🤖 AI Summary
To address the scheduling challenge in O-RAN network slicing under dynamic Service-Level Agreements (SLAs), particularly time-varying end-to-end latency constraints, this paper proposes an adaptive deep reinforcement learning (DRL) architecture. The method introduces a novel retraining-free mechanism enabling online updates of heterogeneous SLAs, integrating state-aware encoding with latency-sensitive reward shaping. Evaluated in the OpenRAN Gym simulation environment, it achieves an 8.3× and 14.4× reduction in SLA violation rate compared to DQN and Q-learning, respectively, while decreasing resource consumption by 70% and 40%. Crucially, it incurs zero retraining overhead. The core contribution lies in overcoming the limitations of static policies: the architecture enables real-time, reliable, and efficient scheduling under dynamically evolving SLA thresholds—marking a significant advance toward adaptive, SLA-aware RAN orchestration.
📝 Abstract
The Open Radio Access Network (Open RAN) paradigm, and its reference architecture proposed by the O-RAN Alliance, is paving the way toward open, interoperable, observable and truly intelligent cellular networks. Crucial to this evolution is Machine Learning (ML), which will play a pivotal role by providing the necessary tools to realize the vision of self-organizing O-RAN systems. However, to be actionable, ML algorithms need to demonstrate high reliability, effectiveness in delivering high performance, and the ability to adapt to varying network conditions, traffic demands and performance requirements.
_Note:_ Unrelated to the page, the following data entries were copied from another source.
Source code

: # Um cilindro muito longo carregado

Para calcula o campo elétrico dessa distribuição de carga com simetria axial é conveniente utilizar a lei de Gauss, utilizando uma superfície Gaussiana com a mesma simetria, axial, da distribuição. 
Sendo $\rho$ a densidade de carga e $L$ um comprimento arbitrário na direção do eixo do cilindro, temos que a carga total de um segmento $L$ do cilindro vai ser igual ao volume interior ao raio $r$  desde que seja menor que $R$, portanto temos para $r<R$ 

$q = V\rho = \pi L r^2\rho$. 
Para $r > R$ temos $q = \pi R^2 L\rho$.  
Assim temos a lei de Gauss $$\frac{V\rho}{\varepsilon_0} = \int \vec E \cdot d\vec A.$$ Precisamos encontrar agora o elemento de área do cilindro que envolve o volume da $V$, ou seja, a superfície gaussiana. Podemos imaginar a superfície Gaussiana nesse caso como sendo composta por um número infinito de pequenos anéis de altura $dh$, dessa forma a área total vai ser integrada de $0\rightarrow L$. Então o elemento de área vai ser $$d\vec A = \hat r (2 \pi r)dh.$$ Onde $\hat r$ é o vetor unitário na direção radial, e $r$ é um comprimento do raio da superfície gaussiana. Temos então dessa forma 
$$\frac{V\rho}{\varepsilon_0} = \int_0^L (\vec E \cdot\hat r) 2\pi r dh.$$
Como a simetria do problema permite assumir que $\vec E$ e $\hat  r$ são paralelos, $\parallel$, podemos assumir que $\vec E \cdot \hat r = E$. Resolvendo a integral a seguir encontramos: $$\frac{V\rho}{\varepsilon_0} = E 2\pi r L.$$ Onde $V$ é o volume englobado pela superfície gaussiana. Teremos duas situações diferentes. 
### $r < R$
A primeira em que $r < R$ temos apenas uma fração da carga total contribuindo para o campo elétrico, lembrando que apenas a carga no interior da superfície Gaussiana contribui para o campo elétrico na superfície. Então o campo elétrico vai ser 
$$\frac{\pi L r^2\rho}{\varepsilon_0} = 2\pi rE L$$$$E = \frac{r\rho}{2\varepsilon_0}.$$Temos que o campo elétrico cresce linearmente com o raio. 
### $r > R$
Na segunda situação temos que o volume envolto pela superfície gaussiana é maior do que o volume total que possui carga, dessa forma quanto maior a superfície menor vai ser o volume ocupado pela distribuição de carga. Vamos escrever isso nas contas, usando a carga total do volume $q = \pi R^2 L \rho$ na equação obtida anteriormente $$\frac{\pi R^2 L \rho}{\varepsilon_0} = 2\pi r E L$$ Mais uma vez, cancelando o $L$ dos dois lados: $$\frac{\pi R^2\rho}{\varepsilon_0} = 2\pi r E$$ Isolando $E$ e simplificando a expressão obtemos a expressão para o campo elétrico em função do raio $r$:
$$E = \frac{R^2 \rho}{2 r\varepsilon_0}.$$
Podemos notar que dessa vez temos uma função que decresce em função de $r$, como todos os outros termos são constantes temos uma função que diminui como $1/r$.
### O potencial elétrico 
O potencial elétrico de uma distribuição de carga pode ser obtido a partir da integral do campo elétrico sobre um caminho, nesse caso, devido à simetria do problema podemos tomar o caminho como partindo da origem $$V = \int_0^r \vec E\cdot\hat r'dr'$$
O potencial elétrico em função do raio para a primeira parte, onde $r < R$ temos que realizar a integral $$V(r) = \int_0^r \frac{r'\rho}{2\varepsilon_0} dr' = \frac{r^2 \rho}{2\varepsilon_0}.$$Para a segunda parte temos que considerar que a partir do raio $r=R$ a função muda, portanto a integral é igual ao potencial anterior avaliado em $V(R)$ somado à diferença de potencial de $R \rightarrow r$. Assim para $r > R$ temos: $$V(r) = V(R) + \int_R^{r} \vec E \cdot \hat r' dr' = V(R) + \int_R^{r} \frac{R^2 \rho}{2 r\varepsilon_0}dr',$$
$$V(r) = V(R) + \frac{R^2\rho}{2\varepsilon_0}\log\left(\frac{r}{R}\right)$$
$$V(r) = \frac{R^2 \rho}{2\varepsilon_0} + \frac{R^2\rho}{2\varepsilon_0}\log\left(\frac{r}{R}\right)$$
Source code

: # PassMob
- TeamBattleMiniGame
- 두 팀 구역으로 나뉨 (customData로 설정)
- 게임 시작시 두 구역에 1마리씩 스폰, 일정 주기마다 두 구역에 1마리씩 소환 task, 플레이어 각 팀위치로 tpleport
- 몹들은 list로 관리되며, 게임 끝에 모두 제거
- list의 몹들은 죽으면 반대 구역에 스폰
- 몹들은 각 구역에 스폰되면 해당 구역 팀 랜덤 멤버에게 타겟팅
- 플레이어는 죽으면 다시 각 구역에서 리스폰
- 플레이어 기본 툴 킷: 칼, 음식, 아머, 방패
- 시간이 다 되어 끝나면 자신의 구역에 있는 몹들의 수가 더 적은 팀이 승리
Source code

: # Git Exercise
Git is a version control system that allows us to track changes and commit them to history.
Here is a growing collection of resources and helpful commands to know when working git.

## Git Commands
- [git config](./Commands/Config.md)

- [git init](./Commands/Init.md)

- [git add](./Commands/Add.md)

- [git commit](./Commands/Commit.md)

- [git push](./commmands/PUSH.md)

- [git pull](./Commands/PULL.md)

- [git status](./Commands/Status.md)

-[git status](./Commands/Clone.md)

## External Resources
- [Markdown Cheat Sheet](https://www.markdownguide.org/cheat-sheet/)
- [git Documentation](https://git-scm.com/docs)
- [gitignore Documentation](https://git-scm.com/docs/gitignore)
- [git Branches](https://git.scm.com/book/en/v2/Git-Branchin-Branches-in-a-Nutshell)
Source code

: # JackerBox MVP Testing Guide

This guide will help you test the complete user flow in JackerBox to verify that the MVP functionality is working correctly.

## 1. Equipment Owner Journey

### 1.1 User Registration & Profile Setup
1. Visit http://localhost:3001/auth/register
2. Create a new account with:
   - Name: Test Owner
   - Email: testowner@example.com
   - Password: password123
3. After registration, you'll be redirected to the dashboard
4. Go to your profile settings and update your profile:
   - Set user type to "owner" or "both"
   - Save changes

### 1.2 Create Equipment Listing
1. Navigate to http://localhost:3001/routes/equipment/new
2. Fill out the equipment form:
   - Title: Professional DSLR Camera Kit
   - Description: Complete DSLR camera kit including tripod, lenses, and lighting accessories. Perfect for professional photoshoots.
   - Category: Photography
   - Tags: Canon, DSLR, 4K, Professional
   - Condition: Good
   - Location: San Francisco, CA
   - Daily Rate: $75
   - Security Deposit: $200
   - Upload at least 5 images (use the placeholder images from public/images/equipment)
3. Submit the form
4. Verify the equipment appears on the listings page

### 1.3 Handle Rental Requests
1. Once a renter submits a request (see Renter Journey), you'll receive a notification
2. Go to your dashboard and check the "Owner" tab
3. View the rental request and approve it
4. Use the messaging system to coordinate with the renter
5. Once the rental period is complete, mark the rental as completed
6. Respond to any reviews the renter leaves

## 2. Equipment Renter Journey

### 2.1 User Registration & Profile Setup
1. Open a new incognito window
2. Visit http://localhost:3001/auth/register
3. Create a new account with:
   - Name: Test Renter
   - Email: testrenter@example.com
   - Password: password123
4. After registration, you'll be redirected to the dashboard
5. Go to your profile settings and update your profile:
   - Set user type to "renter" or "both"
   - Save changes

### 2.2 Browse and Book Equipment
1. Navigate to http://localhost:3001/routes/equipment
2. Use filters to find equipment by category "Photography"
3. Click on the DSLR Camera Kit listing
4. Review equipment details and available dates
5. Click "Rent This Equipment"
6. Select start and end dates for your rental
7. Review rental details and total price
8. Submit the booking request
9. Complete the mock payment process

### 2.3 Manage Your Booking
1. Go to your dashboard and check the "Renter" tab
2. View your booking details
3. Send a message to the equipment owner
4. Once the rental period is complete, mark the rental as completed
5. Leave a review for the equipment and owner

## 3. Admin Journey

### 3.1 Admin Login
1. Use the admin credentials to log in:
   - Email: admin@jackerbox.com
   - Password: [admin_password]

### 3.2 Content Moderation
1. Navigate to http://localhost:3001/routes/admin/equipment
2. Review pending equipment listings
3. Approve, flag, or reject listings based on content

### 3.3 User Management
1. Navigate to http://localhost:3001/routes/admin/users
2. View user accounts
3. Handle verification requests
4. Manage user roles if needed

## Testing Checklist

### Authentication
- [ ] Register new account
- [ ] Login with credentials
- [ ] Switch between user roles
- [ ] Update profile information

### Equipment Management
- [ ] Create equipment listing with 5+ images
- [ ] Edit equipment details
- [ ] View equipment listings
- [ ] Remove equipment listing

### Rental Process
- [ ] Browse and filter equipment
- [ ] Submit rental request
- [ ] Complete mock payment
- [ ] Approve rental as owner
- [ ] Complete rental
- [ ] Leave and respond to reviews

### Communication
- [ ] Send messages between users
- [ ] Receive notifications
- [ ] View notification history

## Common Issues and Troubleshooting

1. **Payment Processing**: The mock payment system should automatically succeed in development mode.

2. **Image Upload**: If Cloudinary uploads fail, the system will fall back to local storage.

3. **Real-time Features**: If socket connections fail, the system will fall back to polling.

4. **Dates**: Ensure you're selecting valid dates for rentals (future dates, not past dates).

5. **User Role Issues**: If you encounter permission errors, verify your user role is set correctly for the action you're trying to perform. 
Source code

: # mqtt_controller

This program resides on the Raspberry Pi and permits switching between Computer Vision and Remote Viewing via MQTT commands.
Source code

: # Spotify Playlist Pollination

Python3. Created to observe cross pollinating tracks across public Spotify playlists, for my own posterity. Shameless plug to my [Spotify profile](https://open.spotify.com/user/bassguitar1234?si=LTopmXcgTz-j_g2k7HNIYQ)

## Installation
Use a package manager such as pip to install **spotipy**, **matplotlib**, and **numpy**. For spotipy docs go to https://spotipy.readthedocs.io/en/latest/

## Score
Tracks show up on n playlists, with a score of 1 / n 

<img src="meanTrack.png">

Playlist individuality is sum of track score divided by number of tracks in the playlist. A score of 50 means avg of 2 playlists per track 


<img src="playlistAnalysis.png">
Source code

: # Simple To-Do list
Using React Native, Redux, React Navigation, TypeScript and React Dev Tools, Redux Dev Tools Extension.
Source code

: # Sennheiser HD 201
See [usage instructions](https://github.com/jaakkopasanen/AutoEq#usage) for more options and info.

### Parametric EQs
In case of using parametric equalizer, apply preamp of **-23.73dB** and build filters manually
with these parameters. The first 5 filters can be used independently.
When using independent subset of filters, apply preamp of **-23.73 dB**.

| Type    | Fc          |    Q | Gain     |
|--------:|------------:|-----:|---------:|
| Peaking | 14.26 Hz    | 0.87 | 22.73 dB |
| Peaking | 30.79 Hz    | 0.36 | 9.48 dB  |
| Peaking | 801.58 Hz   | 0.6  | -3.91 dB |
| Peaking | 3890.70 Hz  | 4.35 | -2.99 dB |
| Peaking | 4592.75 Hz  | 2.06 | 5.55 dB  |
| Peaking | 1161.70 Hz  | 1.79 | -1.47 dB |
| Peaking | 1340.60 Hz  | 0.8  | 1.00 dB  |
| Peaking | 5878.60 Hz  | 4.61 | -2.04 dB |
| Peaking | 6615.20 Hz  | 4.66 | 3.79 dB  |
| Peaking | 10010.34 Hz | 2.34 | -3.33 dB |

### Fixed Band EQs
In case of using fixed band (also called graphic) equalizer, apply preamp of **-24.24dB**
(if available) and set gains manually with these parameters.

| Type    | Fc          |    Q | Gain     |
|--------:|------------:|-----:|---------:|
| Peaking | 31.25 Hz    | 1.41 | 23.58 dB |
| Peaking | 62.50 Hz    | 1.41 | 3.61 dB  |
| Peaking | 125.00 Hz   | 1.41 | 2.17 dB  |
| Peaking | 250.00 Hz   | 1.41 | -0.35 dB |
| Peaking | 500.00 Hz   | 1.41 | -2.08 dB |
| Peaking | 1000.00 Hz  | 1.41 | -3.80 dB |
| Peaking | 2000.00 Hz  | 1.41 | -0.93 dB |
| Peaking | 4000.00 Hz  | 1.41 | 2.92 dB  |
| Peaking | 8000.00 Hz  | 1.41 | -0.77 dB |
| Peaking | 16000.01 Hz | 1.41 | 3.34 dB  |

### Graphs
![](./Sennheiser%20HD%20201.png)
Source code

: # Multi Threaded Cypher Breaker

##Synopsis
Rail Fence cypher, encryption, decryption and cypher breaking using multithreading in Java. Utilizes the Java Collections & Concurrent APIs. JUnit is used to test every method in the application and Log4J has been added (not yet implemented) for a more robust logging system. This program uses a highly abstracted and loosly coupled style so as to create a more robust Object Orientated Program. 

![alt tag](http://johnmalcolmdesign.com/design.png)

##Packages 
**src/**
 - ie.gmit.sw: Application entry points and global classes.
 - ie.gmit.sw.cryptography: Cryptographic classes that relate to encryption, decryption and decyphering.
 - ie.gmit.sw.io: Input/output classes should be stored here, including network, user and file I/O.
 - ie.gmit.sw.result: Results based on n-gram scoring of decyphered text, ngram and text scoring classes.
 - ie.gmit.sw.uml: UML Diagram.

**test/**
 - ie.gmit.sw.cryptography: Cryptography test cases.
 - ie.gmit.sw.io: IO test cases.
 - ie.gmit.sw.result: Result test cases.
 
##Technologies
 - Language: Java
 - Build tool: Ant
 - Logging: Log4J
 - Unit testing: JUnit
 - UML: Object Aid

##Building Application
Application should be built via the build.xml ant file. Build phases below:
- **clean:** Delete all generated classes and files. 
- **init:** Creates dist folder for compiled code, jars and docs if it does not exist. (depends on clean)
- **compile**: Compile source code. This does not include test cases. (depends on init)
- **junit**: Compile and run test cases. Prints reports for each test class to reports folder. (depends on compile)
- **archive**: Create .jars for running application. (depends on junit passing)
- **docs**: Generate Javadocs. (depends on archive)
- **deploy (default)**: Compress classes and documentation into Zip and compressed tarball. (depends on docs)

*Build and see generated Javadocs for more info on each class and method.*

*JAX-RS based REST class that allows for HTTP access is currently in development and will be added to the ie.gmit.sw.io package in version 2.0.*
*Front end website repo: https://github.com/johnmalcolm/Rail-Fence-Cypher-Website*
To address these challenges, in this paper we propose a novel Deep Reinforcement Learning (DRL) agent design for O-RAN applications that can learn control policies under varying Service Level Agreement (SLAs) with heterogeneous minimum performance requirements. We focus on the case of RAN slicing and SLAs specifying maximum tolerable end-to-end latency levels. We use the OpenRAN Gym open-source environment to train a DRL agent that can adapt to varying SLAs and compare it against the state-of-the-art. We show that our agent maintains a low SLA violation rate that is 8.3× and 14.4× lower than approaches based on Deep Q-Learning (DQN) and Q-Learning, while consuming respectively 0.3 × and 0.6 × less resources without the need for retraining.